Long-Range Allosteric Regulation of Pumps and Transporters: What Can We Learn from Mammalian NCX Antiporters?

The Ca2+-dependent allosteric regulation of ion-channels, pumps, and transporters is still a subject of multidisciplinary research due to its fundamental significance. The mammalian Na+/Ca2+ exchangers (NCX1–3) and their splice-variants are expressed in a tissue-specific manner to extrude Ca2+ in diverse cell types. Since NCX proteins are involved in regulating numerous physiological and pathophysiological events, their selective pharmacological targeting is a long-wanted objective, although this intervention remains challenging due to our poor understanding of the underlying mechanisms. Eukaryotic NCXs are strongly regulated by cytosolic [Ca2+] oscillations, where Ca2+ interacts with the regulatory domains, CBD1 and CBD2. Recent evidence suggests that the CBD1–CBD2 interface controls Ca2+driven tethering of CBDs, which is associated with Ca2+ occlusion (and slow dissociation) at the primary Ca2+ sensor (Ca3–Ca4 sites), thereby driving the dynamic coupling of CBDs.

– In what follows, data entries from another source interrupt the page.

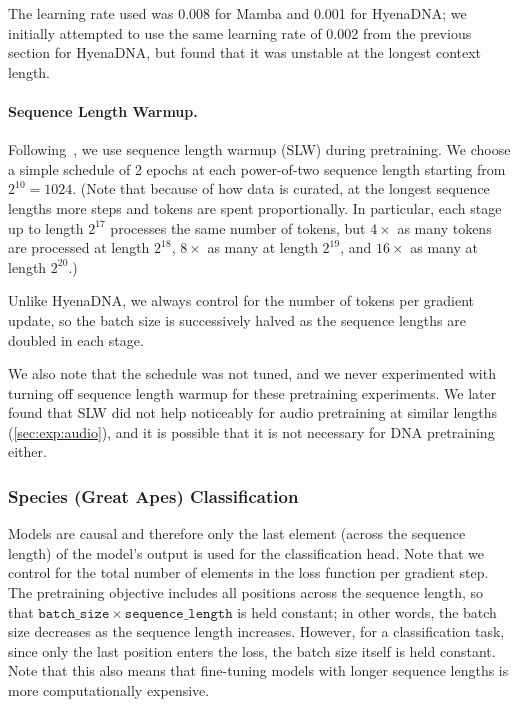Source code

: The learning rate used was $0.008$ for Mamba and 0.001 for HyenaDNA;
we initially attempted to use the same learning rate of $0.002$ from the previous section for HyenaDNA, but found that it was unstable at the longest context length.

\paragraph{Sequence Length Warmup.}
Following~\citep{nguyen2023hyenadna}, we use sequence length warmup (SLW) during pretraining.
We choose a simple schedule of 2 epochs at each power-of-two sequence length starting from $2^{10}=1024$.
(Note that because of how data is curated, at the longest sequence lengths more steps and tokens are spent proportionally.
In particular, each stage up to length $2^{17}$ processes the same number of tokens,
but $4\times$ as many tokens are processed at length $2^{18}$, $8\times$ as many at length $2^{19}$, and $16\times$ as many at length $2^{20}$.)

Unlike HyenaDNA, we always control for the number of tokens per gradient update,
so the batch size is successively halved as the sequence lengths are doubled in each stage.

\begin{remark}
  We also note that the schedule was not tuned, and we never experimented with turning off sequence length warmup for these pretraining experiments.
  We later found that SLW did not help noticeably for audio pretraining at similar lengths (\cref{sec:exp:audio}), and it is possible that it is not necessary for DNA pretraining either.
\end{remark}

\subsubsection{Species (Great Apes) Classification}

Models are causal and therefore only the last element (across the sequence length) of the model's output is used for the classification head.
Note that we control for the total number of elements in the loss function per gradient step.
The pretraining objective includes all positions across the sequence length,
so that $\mathtt{batch\_size} \times \mathtt{sequence\_length}$ is held constant; in other words, the batch size decreases as the sequence length increases.
However, for a classification task, since only the last position enters the loss,
the batch size itself is held constant.
Note that this also means that fine-tuning models with longer sequence lengths is more computationally expensive.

This mechanism seems to be common for all isoform/splice variants. The primary allosteric Ca2+ sensor on CBD1 is highly conserved among all NCX variants, whereas the “tissue-specific” splicing segment located on CBD2 modifies not only the affinity and kinetic properties of Ca3–Ca4 sites but also the essence of the primary signal, resulting either the activation, inhibition, or no response to regulatory Ca2+ in a given variant. By using hydrogen-deuterium exchange mass-spectrometry (HDX-MS), small-angle X-ray scattering (SAXS), equilibrium 45Ca2+ binding, and stopped-flow techniques, we found that Ca2+ binding to CBD1 rigidifies the backbone flexibility of CBD2 (but not for CBD1), whereas CBD2 stabilizes the apo-CBD1 structure. The extent and strength of Ca2+-dependent rigidification of CBD2 is splice-variant dependent, where the backbone rigidification spans from Ca3–Ca4 sites of CBD1 up to the tip of CBD2 (>50 Å), or alternatively, it stops at the CBD2 helix in the splice variant exhibiting inhibitory response to Ca2+. These findings provide a structure-dynamic basis by which alternative splicing diversifies responses to Ca2+ and controls the propagation of allosteric signals over long distances.